Chereads / Love and Eternity / Chapter 1 - Zona Merah Rumania

Love and Eternity

AditaKP
  • --
    chs / week
  • --
    NOT RATINGS
  • 3.1k
    Views
Synopsis

Chapter 1 - Zona Merah Rumania

"Aku tidak akan membiarkanmu berangkat ke sana, Emily. Di sana sangat berbahaya. Keturunan vampir dari sekte kesembilan, masih hidup sampai sekarang." Wajah Aldrich tampak pucat ketika mengatakan hal tersebut kepada Emily, adik satu-satunya yang sedang memasukkan pakaian ke dalam koper.

Emily hanya memutar bola mata ke atas sembari mencebik bibir.

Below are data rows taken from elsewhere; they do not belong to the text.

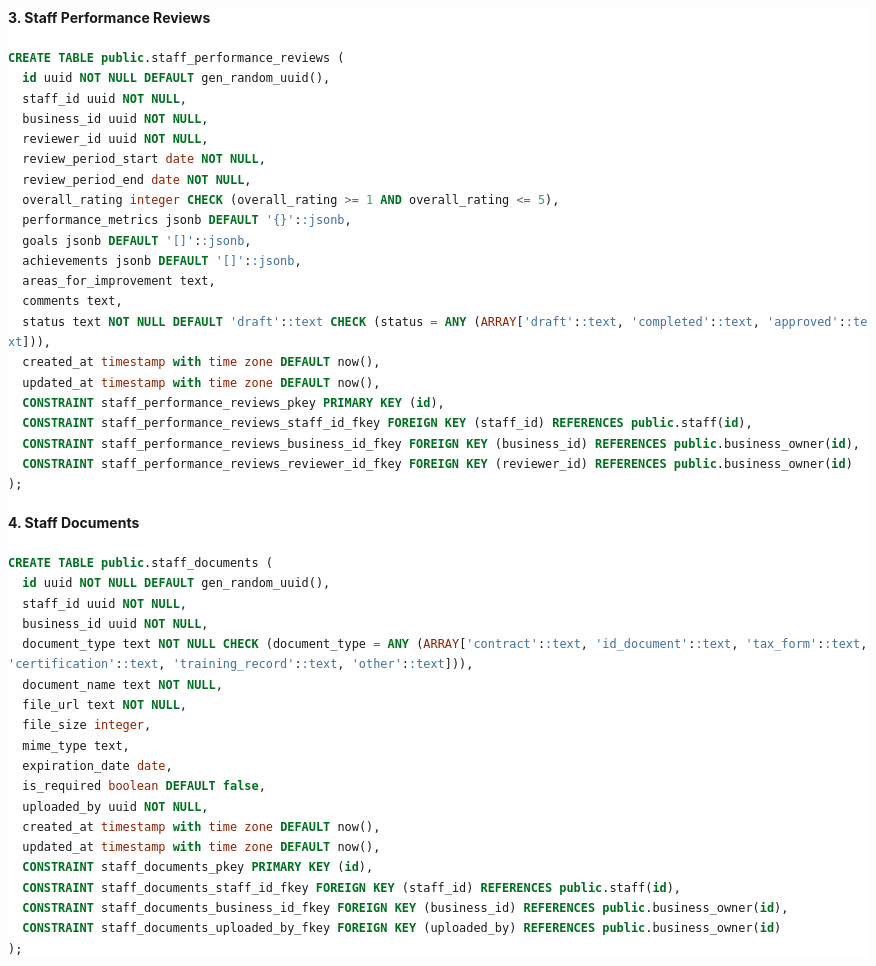 #### 3. Staff Performance Reviews

```sql
CREATE TABLE public.staff_performance_reviews (
  id uuid NOT NULL DEFAULT gen_random_uuid(),
  staff_id uuid NOT NULL,
  business_id uuid NOT NULL,
  reviewer_id uuid NOT NULL,
  review_period_start date NOT NULL,
  review_period_end date NOT NULL,
  overall_rating integer CHECK (overall_rating >= 1 AND overall_rating <= 5),
  performance_metrics jsonb DEFAULT '{}'::jsonb,
  goals jsonb DEFAULT '[]'::jsonb,
  achievements jsonb DEFAULT '[]'::jsonb,
  areas_for_improvement text,
  comments text,
  status text NOT NULL DEFAULT 'draft'::text CHECK (status = ANY (ARRAY['draft'::text, 'completed'::text, 'approved'::text])),
  created_at timestamp with time zone DEFAULT now(),
  updated_at timestamp with time zone DEFAULT now(),
  CONSTRAINT staff_performance_reviews_pkey PRIMARY KEY (id),
  CONSTRAINT staff_performance_reviews_staff_id_fkey FOREIGN KEY (staff_id) REFERENCES public.staff(id),
  CONSTRAINT staff_performance_reviews_business_id_fkey FOREIGN KEY (business_id) REFERENCES public.business_owner(id),
  CONSTRAINT staff_performance_reviews_reviewer_id_fkey FOREIGN KEY (reviewer_id) REFERENCES public.business_owner(id)
);
```

#### 4. Staff Documents

```sql
CREATE TABLE public.staff_documents (
  id uuid NOT NULL DEFAULT gen_random_uuid(),
  staff_id uuid NOT NULL,
  business_id uuid NOT NULL,
  document_type text NOT NULL CHECK (document_type = ANY (ARRAY['contract'::text, 'id_document'::text, 'tax_form'::text, 'certification'::text, 'training_record'::text, 'other'::text])),
  document_name text NOT NULL,
  file_url text NOT NULL,
  file_size integer,
  mime_type text,
  expiration_date date,
  is_required boolean DEFAULT false,
  uploaded_by uuid NOT NULL,
  created_at timestamp with time zone DEFAULT now(),
  updated_at timestamp with time zone DEFAULT now(),
  CONSTRAINT staff_documents_pkey PRIMARY KEY (id),
  CONSTRAINT staff_documents_staff_id_fkey FOREIGN KEY (staff_id) REFERENCES public.staff(id),
  CONSTRAINT staff_documents_business_id_fkey FOREIGN KEY (business_id) REFERENCES public.business_owner(id),
  CONSTRAINT staff_documents_uploaded_by_fkey FOREIGN KEY (uploaded_by) REFERENCES public.business_owner(id)
);
```
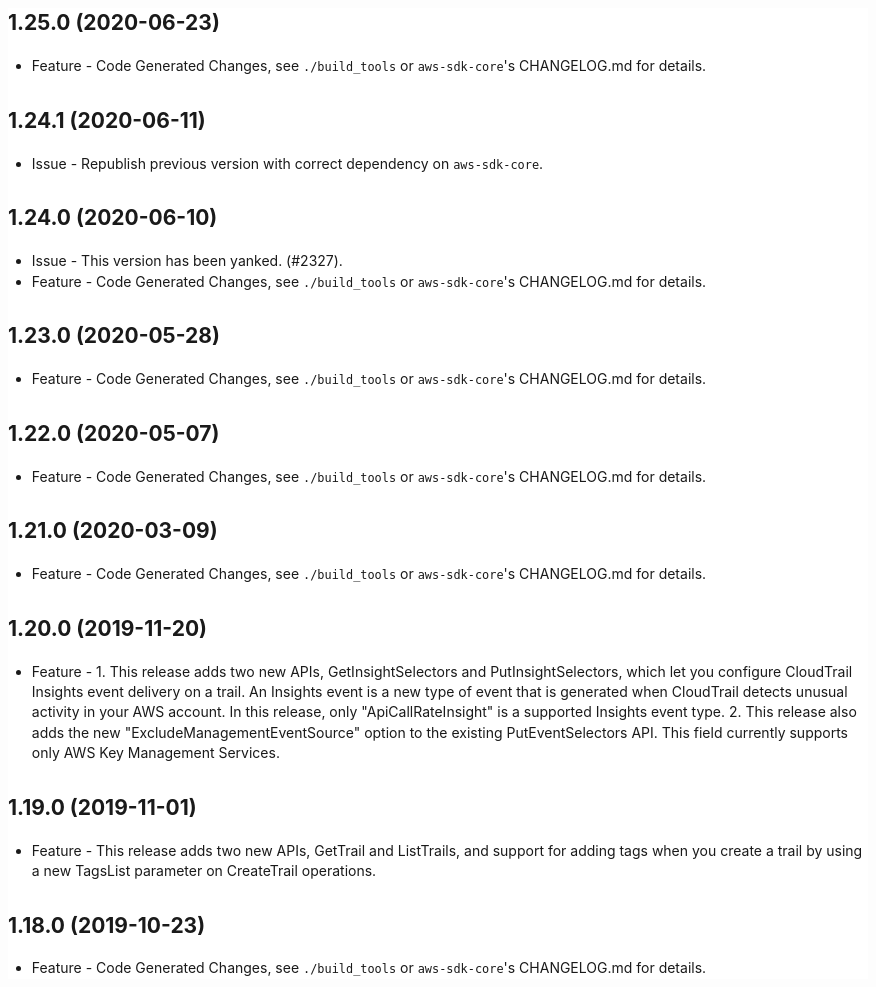 1.25.0 (2020-06-23)
------------------

* Feature - Code Generated Changes, see `./build_tools` or `aws-sdk-core`'s CHANGELOG.md for details.

1.24.1 (2020-06-11)
------------------

* Issue - Republish previous version with correct dependency on `aws-sdk-core`.

1.24.0 (2020-06-10)
------------------

* Issue - This version has been yanked. (#2327).
* Feature - Code Generated Changes, see `./build_tools` or `aws-sdk-core`'s CHANGELOG.md for details.

1.23.0 (2020-05-28)
------------------

* Feature - Code Generated Changes, see `./build_tools` or `aws-sdk-core`'s CHANGELOG.md for details.

1.22.0 (2020-05-07)
------------------

* Feature - Code Generated Changes, see `./build_tools` or `aws-sdk-core`'s CHANGELOG.md for details.

1.21.0 (2020-03-09)
------------------

* Feature - Code Generated Changes, see `./build_tools` or `aws-sdk-core`'s CHANGELOG.md for details.

1.20.0 (2019-11-20)
------------------

* Feature - 1. This release adds two new APIs, GetInsightSelectors and PutInsightSelectors, which let you configure CloudTrail Insights event delivery on a trail. An Insights event is a new type of event that is generated when CloudTrail detects unusual activity in your AWS account. In this release, only "ApiCallRateInsight" is a supported Insights event type. 2. This release also adds the new "ExcludeManagementEventSource" option to the existing PutEventSelectors API. This field currently supports only AWS Key Management Services.

1.19.0 (2019-11-01)
------------------

* Feature - This release adds two new APIs, GetTrail and ListTrails, and support for adding tags when you create a trail by using a new TagsList parameter on CreateTrail operations.

1.18.0 (2019-10-23)
------------------

* Feature - Code Generated Changes, see `./build_tools` or `aws-sdk-core`'s CHANGELOG.md for details.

Permen karet yang sudah hambar di dalam mulutnya, masih terus dikunyah demi mengurangi kekesalan terhadap sang kakak yang terus saja mengomelinya sejak tadi.

"Apa aku harus mendengarkan bualan konyol dari seseorang yang menghabiskan waktunya untuk membaca dan menonton kisah tentang vampir setiap hari? Dracula, The Dark Blood, Vampire Academy. Kau terlalu banyak berkhayal dengan buku-buku itu." Emily menyungging senyum. Gadis tidak sama sekali tidak tertarik dengan peringatan dari sang kakak.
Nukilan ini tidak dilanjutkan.